━━━ RECORDED INFORMATION

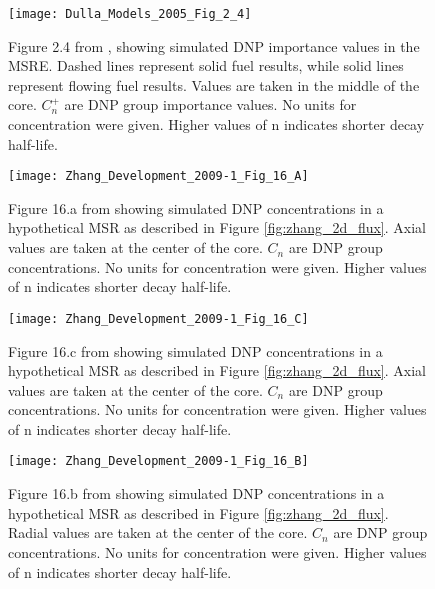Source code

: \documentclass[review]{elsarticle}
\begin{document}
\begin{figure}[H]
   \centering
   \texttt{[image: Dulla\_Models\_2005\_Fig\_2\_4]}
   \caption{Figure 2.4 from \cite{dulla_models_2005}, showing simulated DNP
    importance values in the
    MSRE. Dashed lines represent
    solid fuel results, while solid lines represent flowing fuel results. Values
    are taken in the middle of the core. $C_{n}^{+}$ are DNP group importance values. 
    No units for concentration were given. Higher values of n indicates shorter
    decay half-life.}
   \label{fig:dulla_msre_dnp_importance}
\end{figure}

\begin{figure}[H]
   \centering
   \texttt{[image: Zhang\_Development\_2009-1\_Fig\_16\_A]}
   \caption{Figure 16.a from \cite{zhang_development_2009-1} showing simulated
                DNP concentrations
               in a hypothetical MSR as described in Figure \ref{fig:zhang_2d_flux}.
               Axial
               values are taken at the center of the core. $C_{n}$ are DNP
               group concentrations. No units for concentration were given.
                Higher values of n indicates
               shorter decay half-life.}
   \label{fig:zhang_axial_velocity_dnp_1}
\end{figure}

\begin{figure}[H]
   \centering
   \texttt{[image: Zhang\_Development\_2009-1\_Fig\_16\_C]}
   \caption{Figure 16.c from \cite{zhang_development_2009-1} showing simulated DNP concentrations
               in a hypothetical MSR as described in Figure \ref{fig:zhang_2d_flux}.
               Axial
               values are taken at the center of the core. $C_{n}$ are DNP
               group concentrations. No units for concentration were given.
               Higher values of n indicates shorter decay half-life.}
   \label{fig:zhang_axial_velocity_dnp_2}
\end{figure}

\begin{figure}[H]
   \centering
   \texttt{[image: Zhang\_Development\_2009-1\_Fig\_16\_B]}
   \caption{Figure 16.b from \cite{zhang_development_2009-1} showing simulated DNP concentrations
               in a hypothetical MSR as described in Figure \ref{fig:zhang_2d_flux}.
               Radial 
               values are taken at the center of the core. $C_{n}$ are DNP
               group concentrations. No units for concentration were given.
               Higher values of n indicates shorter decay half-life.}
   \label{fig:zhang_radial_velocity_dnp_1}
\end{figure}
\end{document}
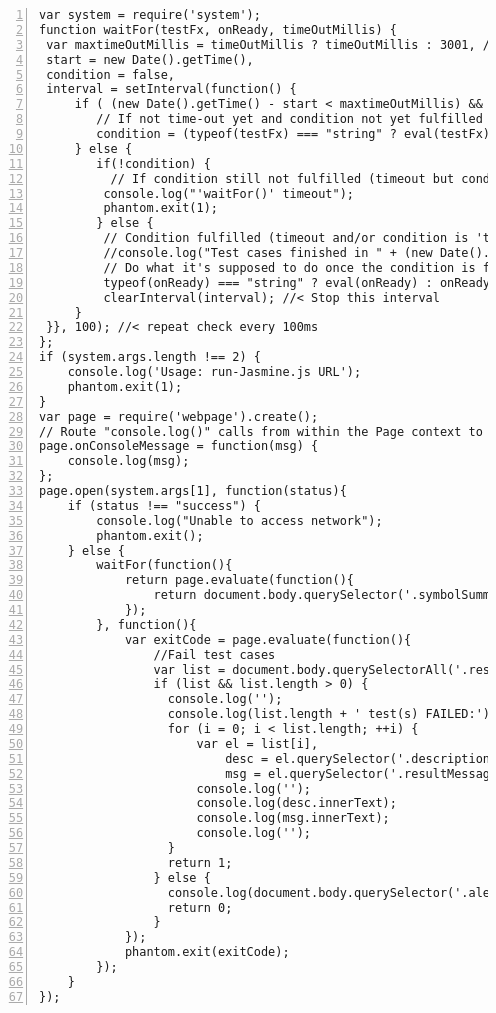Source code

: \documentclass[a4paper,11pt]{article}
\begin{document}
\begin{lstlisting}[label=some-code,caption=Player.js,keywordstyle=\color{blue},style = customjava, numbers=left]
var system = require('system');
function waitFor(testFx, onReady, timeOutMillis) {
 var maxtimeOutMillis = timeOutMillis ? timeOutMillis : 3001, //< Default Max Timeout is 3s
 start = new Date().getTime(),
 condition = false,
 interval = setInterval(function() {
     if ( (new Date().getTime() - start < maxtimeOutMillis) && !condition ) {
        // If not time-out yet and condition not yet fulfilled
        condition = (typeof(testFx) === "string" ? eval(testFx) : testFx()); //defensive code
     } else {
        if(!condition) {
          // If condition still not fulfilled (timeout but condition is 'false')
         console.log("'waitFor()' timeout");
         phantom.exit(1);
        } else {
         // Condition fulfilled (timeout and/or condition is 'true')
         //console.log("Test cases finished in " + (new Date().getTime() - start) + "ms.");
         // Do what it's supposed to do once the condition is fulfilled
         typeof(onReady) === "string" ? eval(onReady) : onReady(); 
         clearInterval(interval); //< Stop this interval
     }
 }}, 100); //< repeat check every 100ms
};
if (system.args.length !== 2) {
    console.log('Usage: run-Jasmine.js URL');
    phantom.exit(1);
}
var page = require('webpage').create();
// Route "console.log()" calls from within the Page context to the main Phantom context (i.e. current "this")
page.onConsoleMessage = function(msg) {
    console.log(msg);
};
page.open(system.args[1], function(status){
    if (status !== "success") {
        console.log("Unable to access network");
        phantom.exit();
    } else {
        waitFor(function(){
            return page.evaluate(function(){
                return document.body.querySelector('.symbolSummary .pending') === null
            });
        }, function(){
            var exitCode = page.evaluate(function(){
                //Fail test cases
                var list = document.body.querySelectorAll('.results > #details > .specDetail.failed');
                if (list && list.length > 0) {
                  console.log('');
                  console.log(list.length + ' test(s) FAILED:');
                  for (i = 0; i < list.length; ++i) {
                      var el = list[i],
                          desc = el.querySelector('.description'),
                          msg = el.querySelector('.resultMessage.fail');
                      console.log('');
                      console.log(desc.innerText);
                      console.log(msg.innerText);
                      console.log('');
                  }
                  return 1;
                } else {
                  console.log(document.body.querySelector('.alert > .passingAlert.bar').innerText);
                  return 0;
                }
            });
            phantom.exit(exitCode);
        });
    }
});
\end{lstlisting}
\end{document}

━━━━━━
━━━ RECORDED INFORMATION

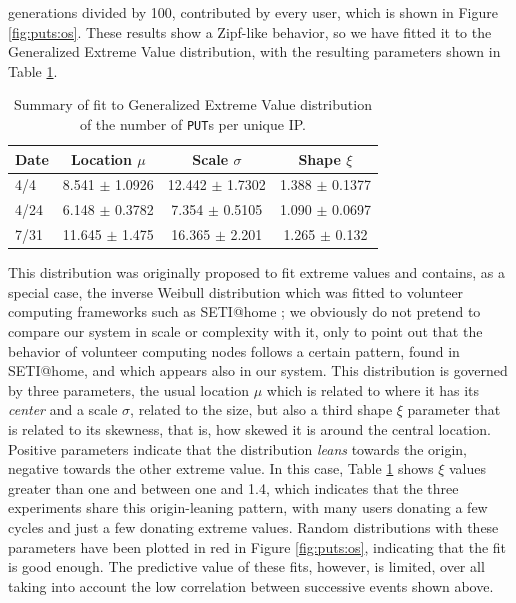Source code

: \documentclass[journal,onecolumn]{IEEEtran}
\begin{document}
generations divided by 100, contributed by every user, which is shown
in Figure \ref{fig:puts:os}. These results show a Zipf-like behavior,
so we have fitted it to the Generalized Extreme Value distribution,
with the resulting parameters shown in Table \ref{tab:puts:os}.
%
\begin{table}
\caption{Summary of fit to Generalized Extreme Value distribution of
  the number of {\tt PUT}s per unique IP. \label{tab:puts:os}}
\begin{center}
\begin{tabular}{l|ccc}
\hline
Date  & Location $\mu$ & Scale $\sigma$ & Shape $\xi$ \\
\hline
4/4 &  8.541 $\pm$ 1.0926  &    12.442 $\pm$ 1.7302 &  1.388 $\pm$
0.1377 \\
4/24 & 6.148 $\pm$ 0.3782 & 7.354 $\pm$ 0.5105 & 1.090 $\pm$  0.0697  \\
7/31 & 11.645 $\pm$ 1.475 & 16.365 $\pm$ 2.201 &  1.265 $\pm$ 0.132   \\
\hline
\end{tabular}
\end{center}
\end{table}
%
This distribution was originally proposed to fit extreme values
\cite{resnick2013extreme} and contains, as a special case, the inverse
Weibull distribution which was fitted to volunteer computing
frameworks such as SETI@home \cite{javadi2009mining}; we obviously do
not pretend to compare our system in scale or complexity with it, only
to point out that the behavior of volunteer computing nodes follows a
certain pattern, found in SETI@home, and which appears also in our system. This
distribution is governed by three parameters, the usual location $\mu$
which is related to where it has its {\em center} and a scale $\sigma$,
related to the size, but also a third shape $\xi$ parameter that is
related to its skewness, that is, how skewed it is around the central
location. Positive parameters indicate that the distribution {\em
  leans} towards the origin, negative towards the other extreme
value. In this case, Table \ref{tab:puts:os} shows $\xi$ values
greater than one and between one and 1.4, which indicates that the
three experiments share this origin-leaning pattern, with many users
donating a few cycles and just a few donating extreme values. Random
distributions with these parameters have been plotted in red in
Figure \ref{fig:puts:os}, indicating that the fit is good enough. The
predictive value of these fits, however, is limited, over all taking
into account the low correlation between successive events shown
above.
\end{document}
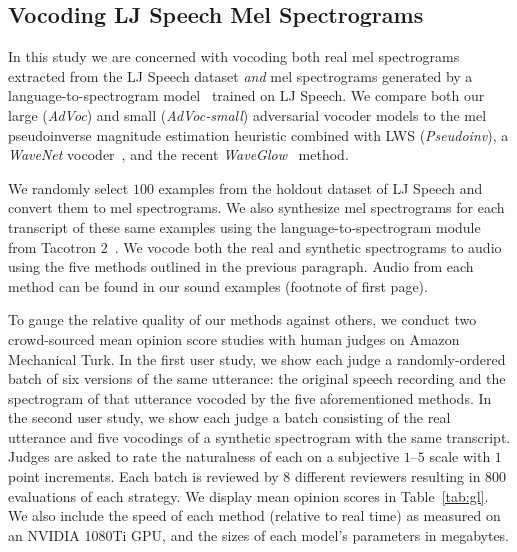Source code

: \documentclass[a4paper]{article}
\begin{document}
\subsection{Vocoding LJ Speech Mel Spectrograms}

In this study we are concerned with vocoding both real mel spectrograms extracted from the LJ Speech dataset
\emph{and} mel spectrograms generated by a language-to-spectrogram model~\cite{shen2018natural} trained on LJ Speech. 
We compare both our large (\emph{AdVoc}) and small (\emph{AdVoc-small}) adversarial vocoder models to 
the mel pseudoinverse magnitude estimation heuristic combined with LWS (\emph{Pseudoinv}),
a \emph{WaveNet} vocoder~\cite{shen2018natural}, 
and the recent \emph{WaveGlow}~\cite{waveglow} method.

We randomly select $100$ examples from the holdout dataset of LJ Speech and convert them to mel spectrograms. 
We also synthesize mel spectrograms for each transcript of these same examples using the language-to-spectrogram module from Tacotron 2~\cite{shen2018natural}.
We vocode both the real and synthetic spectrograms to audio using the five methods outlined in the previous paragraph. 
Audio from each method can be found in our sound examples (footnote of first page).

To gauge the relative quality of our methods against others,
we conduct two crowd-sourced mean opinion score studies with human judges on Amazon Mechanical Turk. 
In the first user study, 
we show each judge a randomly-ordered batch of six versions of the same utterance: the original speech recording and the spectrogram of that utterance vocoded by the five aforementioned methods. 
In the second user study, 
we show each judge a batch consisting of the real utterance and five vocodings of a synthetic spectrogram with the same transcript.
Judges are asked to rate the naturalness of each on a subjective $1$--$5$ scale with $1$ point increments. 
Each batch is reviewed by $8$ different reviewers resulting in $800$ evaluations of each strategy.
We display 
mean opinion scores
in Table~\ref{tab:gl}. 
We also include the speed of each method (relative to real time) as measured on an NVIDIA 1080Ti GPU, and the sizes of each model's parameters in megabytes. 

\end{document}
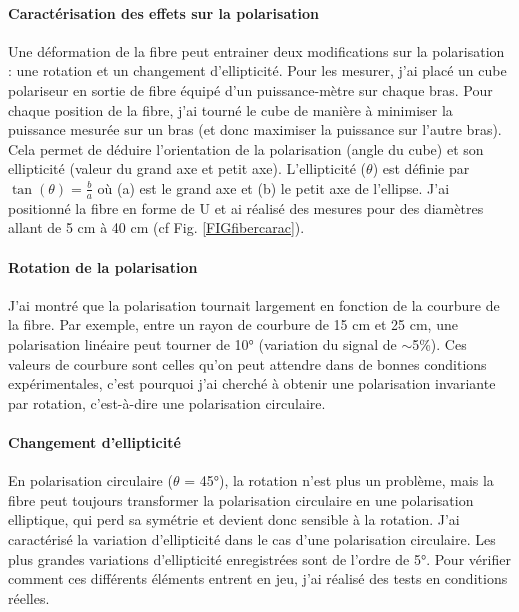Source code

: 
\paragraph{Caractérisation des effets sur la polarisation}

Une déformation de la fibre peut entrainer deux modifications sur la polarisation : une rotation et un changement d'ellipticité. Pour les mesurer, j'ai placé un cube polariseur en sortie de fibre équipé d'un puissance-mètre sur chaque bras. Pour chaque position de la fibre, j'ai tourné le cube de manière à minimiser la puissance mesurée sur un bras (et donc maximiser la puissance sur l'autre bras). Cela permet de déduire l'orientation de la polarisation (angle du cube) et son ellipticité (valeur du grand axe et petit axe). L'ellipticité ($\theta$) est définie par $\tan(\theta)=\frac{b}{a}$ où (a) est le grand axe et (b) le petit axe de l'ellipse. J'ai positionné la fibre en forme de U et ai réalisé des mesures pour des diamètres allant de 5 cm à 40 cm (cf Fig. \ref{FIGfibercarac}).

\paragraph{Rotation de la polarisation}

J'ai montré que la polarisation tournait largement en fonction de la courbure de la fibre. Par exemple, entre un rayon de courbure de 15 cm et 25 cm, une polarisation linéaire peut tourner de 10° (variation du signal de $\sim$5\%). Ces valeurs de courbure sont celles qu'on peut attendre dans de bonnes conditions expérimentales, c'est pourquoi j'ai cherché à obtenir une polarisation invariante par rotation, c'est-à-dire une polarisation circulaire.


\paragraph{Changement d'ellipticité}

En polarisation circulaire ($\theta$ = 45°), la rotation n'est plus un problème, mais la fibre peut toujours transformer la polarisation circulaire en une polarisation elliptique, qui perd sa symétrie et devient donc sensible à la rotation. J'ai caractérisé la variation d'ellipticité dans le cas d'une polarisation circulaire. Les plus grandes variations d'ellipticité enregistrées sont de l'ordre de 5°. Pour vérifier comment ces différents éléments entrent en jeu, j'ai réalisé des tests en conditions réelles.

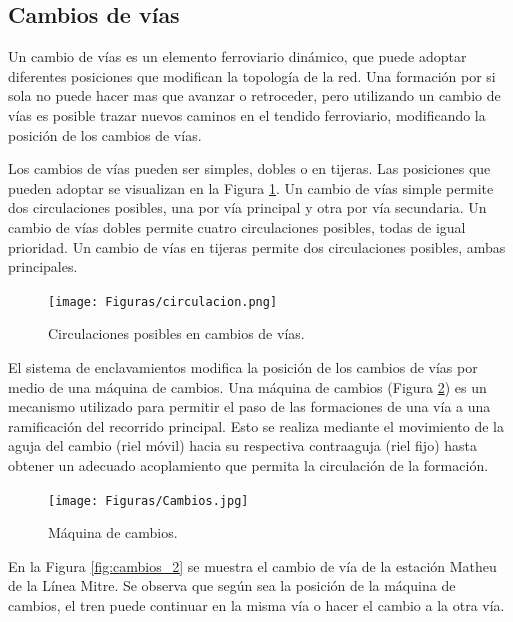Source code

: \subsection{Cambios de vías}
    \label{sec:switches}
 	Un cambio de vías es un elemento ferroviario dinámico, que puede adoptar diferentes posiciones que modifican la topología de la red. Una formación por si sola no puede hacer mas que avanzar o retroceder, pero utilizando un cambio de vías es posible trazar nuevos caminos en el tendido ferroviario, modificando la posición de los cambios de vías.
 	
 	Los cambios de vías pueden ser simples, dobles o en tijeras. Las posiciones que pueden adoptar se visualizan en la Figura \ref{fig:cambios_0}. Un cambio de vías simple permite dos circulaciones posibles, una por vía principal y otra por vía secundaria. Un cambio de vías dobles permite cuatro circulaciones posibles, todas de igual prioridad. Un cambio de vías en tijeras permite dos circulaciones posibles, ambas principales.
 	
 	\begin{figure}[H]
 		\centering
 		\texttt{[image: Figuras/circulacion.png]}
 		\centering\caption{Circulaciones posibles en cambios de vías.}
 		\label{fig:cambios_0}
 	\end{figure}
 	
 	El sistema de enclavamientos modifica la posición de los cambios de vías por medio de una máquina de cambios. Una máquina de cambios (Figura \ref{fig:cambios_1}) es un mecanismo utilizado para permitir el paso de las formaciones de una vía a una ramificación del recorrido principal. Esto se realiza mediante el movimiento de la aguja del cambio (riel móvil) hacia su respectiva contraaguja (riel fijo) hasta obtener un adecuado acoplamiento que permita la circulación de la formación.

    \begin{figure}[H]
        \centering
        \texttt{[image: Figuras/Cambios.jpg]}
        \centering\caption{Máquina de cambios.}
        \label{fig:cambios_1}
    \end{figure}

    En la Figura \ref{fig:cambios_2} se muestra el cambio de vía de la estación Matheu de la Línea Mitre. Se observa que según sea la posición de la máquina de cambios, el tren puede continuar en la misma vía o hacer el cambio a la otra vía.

━━━━━━

» **REQUIREMENT**
Report every line of the records that contains the word "computing".

» **SOLUTION TO THIS TASK**
Weibull distribution which was fitted to volunteer computing
to point out that the behavior of volunteer computing nodes follows a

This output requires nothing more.